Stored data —

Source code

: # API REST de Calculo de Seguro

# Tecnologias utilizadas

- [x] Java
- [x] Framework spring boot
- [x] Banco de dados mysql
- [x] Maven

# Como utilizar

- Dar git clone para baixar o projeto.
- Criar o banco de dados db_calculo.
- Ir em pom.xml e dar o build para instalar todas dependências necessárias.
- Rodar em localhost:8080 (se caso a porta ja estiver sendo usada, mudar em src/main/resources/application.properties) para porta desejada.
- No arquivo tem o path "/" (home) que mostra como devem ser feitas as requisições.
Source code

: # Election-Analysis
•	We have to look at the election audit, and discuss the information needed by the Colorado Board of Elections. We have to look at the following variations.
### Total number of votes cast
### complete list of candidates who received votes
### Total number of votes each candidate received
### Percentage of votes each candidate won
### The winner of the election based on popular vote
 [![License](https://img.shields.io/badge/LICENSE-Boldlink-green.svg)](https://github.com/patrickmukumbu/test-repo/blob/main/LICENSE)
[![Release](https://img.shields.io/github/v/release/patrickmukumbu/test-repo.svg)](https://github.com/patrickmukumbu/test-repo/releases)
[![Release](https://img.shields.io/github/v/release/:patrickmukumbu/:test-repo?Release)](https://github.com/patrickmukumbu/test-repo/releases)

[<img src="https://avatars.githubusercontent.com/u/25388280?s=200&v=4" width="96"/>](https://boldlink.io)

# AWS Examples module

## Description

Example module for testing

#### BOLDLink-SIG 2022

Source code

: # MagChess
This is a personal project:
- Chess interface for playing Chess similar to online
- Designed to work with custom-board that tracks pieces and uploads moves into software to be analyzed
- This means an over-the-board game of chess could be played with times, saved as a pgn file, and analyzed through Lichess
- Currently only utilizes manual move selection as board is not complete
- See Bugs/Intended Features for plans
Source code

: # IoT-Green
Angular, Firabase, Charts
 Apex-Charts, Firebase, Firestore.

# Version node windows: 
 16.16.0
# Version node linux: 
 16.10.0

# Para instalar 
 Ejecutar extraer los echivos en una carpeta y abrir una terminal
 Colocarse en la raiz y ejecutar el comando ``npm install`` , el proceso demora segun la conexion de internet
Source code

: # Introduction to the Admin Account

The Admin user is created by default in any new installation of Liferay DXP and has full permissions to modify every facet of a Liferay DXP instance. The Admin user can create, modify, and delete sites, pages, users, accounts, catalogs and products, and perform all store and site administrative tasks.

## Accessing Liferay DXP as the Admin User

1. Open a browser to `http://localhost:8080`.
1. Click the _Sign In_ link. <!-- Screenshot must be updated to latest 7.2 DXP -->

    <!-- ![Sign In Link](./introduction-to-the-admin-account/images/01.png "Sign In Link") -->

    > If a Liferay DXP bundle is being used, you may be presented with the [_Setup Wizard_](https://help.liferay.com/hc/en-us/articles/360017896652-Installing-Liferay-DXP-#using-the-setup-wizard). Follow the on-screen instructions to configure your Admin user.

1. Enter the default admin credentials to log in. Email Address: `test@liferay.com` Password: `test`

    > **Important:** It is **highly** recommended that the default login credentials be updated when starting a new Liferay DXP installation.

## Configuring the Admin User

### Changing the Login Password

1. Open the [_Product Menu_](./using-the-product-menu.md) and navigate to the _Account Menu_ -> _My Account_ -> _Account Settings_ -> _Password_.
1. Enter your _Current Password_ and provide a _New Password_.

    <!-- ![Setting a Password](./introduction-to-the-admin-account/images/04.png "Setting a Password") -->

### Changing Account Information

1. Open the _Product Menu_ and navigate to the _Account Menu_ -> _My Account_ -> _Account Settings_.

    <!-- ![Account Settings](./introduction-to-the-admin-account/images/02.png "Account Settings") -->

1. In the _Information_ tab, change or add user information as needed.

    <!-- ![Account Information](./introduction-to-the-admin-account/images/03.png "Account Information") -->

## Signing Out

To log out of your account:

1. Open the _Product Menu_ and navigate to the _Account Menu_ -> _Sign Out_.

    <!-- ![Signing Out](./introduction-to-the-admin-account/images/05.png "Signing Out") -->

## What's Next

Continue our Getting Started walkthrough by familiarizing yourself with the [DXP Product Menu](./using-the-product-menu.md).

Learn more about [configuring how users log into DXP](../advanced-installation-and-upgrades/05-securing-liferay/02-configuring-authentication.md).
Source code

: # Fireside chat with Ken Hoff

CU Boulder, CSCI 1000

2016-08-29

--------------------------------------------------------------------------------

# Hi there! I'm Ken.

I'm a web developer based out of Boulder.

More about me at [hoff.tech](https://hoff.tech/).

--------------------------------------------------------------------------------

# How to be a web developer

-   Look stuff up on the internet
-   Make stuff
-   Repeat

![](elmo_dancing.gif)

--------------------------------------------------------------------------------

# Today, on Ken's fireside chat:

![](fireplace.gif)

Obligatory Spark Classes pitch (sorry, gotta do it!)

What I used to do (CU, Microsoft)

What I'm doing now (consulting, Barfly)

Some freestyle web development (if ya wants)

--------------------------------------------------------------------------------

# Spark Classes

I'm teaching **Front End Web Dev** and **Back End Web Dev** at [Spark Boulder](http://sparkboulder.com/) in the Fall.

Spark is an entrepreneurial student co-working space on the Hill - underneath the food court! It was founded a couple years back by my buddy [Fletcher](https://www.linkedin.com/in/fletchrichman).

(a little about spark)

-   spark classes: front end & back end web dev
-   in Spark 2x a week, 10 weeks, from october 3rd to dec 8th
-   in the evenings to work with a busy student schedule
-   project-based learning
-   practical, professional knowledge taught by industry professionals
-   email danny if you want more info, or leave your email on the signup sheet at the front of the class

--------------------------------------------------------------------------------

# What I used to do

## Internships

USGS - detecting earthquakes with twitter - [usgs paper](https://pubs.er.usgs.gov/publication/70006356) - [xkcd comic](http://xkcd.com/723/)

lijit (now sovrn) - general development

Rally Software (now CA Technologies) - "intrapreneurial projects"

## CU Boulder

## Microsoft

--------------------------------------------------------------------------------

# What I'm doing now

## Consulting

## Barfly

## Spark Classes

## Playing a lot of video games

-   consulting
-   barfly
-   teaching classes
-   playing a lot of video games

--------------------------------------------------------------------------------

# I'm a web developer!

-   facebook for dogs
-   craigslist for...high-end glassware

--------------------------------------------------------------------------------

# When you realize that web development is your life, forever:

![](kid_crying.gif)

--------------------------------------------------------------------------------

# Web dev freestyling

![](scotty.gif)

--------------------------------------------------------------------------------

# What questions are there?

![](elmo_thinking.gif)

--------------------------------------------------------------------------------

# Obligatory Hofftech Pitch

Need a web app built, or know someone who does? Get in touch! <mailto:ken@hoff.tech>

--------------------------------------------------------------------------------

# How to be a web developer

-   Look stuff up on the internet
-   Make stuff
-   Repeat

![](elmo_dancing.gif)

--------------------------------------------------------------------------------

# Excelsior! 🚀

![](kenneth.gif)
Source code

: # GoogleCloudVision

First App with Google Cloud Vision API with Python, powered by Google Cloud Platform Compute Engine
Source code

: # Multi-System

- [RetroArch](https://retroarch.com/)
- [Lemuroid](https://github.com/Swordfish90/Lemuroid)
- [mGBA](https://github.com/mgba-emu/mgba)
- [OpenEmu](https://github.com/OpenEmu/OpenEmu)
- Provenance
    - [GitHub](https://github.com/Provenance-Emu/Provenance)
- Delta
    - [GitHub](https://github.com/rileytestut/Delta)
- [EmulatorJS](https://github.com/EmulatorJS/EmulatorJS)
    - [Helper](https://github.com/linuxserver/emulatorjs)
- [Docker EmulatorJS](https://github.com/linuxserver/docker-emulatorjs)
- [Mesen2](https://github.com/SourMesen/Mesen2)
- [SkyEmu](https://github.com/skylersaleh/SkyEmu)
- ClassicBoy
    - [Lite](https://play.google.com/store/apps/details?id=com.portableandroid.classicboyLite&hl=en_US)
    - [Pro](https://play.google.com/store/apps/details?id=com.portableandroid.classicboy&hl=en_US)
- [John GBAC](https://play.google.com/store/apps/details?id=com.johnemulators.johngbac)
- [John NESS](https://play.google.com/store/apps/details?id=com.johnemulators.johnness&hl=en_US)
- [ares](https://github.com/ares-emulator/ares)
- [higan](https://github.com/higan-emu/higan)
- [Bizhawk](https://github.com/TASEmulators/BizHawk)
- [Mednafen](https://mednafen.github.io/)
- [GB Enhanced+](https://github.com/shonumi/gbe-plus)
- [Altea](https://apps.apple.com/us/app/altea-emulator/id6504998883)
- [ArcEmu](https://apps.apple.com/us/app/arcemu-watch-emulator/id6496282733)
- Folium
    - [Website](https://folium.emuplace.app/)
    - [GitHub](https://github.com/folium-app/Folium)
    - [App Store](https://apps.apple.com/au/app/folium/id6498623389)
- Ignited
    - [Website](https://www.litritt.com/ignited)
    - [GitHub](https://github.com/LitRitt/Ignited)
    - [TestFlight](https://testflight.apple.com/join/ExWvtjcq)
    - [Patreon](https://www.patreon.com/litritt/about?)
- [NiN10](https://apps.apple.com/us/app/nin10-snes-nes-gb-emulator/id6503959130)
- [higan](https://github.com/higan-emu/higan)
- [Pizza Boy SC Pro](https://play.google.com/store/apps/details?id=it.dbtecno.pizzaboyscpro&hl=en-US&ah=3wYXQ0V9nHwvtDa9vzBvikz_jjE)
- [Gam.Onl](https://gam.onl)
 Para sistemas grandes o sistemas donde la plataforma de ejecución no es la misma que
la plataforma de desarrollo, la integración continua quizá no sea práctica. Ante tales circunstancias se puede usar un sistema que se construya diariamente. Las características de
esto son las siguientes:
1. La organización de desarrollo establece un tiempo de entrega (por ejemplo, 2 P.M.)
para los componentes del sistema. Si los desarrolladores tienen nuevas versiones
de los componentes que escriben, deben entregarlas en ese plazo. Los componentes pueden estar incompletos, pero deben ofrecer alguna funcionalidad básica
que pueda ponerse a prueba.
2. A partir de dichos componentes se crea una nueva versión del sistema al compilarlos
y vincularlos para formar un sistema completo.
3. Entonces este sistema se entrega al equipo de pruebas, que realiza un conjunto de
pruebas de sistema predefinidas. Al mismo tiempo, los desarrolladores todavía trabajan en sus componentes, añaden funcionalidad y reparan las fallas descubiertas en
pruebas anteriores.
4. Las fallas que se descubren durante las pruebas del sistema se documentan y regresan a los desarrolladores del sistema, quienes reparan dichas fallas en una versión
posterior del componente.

What the exercise asks — Find the word "portableandroid" in the data and show each line that holds it.

Answer to the exercise —
    - [Lite](https://play.google.com/store/apps/details?id=com.portableandroid.classicboyLite&hl=en_US)
    - [Pro](https://play.google.com/store/apps/details?id=com.portableandroid.classicboy&hl=en_US)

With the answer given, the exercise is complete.